David Meeker left Genzyme last April after a 23-year run, including six years as president after Sanofi stepped in to buy the landmark biotech six years ago. And as it turns out, instead of retiring and ending the story, his career was shifting into a brand new chapter.
Today, five months later, after adding a string of biotech board positions to his schedule, Meeker has landed his next big gig in biotech. And like many of his colleagues ahead of him, he’s transitioning from his formal exit from the Big Pharma world to the thriving cosmos of biotech startups.
Meeker is now running KSQ Therapeutics in Cambridge, MA, which hasn’t been completely secret but has largely kept the shades down — until now.

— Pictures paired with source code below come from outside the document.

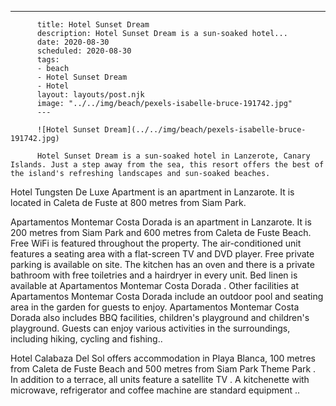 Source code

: ---
          title: Hotel Sunset Dream
          description: Hotel Sunset Dream is a sun-soaked hotel...
          date: 2020-08-30
          scheduled: 2020-08-30
          tags:
          - beach
          - Hotel Sunset Dream
          - Hotel
          layout: layouts/post.njk
          image: "../../img/beach/pexels-isabelle-bruce-191742.jpg"
          ---
          
          ![Hotel Sunset Dream](../../img/beach/pexels-isabelle-bruce-191742.jpg)
          
          Hotel Sunset Dream is a sun-soaked hotel in Lanzerote, Canary Islands. Just a step away from the sea, this resort offers the best of the island's refreshing landscapes and sun-soaked beaches.

Hotel Tungsten De Luxe Apartment is an apartment in Lanzarote. It is located in Caleta de Fuste at 800 metres from Siam Park.

Apartamentos Montemar Costa Dorada is an apartment in Lanzarote. It is 200 metres from Siam Park and 600 metres from Caleta de Fuste Beach. Free WiFi is featured throughout the property. The air-conditioned unit features a seating area with a flat-screen TV and DVD player. Free private parking is available on site. The kitchen has an oven and there is a private bathroom with free toiletries and a hairdryer in every unit. Bed linen is available at Apartamentos Montemar Costa Dorada . Other facilities at Apartamentos Montemar Costa Dorada include an outdoor pool and seating area in the garden for guests to enjoy. Apartamentos Montemar Costa Dorada also includes BBQ facilities, children's playground and children's playground. Guests can enjoy various activities in the surroundings, including hiking, cycling and fishing..

Hotel Calabaza Del Sol offers accommodation in Playa Blanca, 100 metres from Caleta de Fuste Beach and 500 metres from Siam Park Theme Park . In addition to a terrace, all units feature a satellite TV . A kitchenette with microwave, refrigerator and coffee machine are standard equipment .. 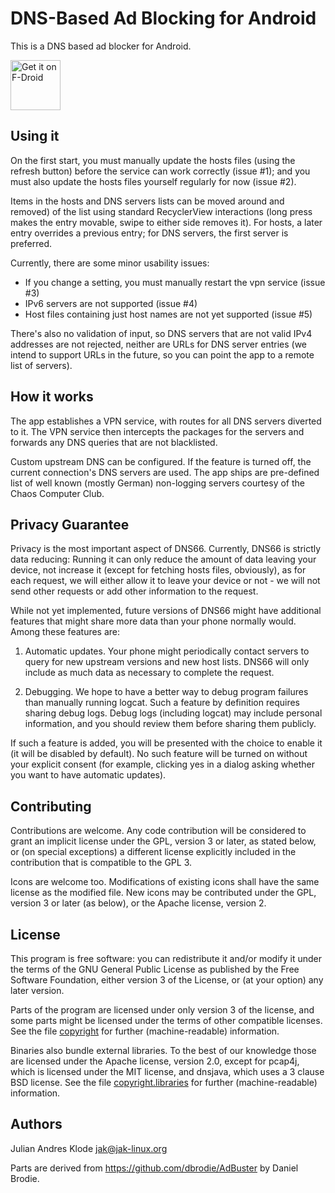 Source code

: DNS-Based Ad Blocking for Android
=================================
This is a DNS based ad blocker for Android.

[<img src="https://f-droid.org/badge/get-it-on.png"
      alt="Get it on F-Droid"
      height="80">](https://f-droid.org/app/org.jak_linux.dns66)

Using it
---------
On the first start, you must manually update the hosts files (using the
refresh button) before the service can work correctly (issue #1); and you
must also update the hosts files yourself regularly for now (issue #2).

Items in the hosts and DNS servers lists can be moved around and removed)
of the list using standard RecyclerView interactions (long press makes the
entry movable, swipe to either side removes it). For hosts, a later entry
overrides a previous entry; for DNS servers, the first server is preferred.

Currently, there are some minor usability issues:

* If you change a setting, you must manually restart the vpn service (issue #3)
* IPv6 servers are not supported (issue #4)
* Host files containing just host names are not yet supported (issue #5)

There's also no validation of input, so DNS servers that are not valid IPv4
addresses are not rejected, neither are URLs for DNS server entries (we intend
to support URLs in the future, so you can point the app to a remote list of
servers).

How it works
------------
The app establishes a VPN service, with routes for all DNS servers diverted to
it. The VPN service then intercepts the packages for the servers and forwards
any DNS queries that are not blacklisted.

Custom upstream DNS can be configured. If the feature is turned off, the
current connection's DNS servers are used. The app ships are pre-defined
list of well known (mostly German) non-logging servers courtesy of the
Chaos Computer Club.


Privacy Guarantee
-----------------
Privacy is the most important aspect of DNS66. Currently, DNS66 is strictly
data reducing: Running it can only reduce the amount of data leaving your
device, not increase it (except for fetching hosts files, obviously), as for
each request, we will either allow it to leave your device or not - we will
not send other requests or add other information to the request.

While not yet implemented, future versions of DNS66 might have additional
features that might share more data than your phone normally would. Among
these features are:

1. Automatic updates. Your phone might periodically contact servers to query
   for new upstream versions and new host lists. DNS66 will only include as
   much data as necessary to complete the request.

2. Debugging. We hope to have a better way to debug program failures than
   manually running logcat. Such a feature by definition requires sharing
   debug logs. Debug logs (including logcat) may include personal information,
   and you should review them before sharing them publicly.

If such a feature is added, you will be presented with the choice to enable
it (it will be disabled by default). No such feature will be turned on without
your explicit consent (for example, clicking yes in a dialog asking whether you
want to have automatic updates).

Contributing
------------
Contributions are welcome. Any code contribution will be considered to grant
an implicit license under the GPL, version 3 or later, as stated below, or
(on special exceptions) a different license explicitly included in the
contribution that is compatible to the GPL 3.

Icons are welcome too. Modifications of existing icons shall have the same
license as the modified file. New icons may be contributed under the GPL,
version 3 or later (as below), or the Apache license, version 2.

License
-------
This program is free software: you can redistribute it and/or modify
it under the terms of the GNU General Public License as published by
the Free Software Foundation, either version 3 of the License, or
(at your option) any later version.

Parts of the program are licensed under only version 3 of the license, and
some parts might be licensed under the terms of other compatible licenses. See
the file [copyright](app/src/main/assets/copyright) for further (machine-readable) information.

Binaries also bundle external libraries. To the best of our knowledge those
are licensed under the Apache license, version 2.0, except for pcap4j, which
is licensed under the MIT license, and dnsjava, which uses a 3 clause BSD
license. See
the file [copyright.libraries](app/src/main/assets/copyright.libraries) for further (machine-readable) information.

Authors
-------
Julian Andres Klode <jak@jak-linux.org>

Parts are derived from https://github.com/dbrodie/AdBuster by Daniel Brodie.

After getting seeded by Flagship Pioneering and Polaris — a pair of keen startup shops — 18 months ago with Novartis veteran Frank Stegmeier orchestrating the use of CRISPR technology in drug discovery, the team has been assembling a pipeline of preclinical programs. And with the help of an expanded syndicate, there’s a $76 million A round to fuel the initial drive to the clinic.
From playing a key role in a global organization with 110,000 employees, Meeker will now be team leader to a company with 40 staffers. And he couldn’t be happier. This is, he says, a place where he can make a difference.
“I think our model is struggling,” Meeker says about pharma R&D. “We all know that. The cost of development is too high.”
At KSQ, he says, you can start an experiment using cutting edge technology and no bias about outcomes.
With CRISPR, he says, “we can study all 20,000 genes in the genome across a multitude of disease models and find out which of those targets has the biggest impact in modulating the disease. We can do it one shot, 20,000 genes at a time.”
Frank Stegmeier joined the exodus of research execs out of Novartis early, recruited in late 2015 from his job as the global head of oncology target discovery to the CSO’s spot at KSQ. And now he’s had a chance to examine that whole galaxy of genes against 600 cancer and immune-based disease models in search of a few big drugs.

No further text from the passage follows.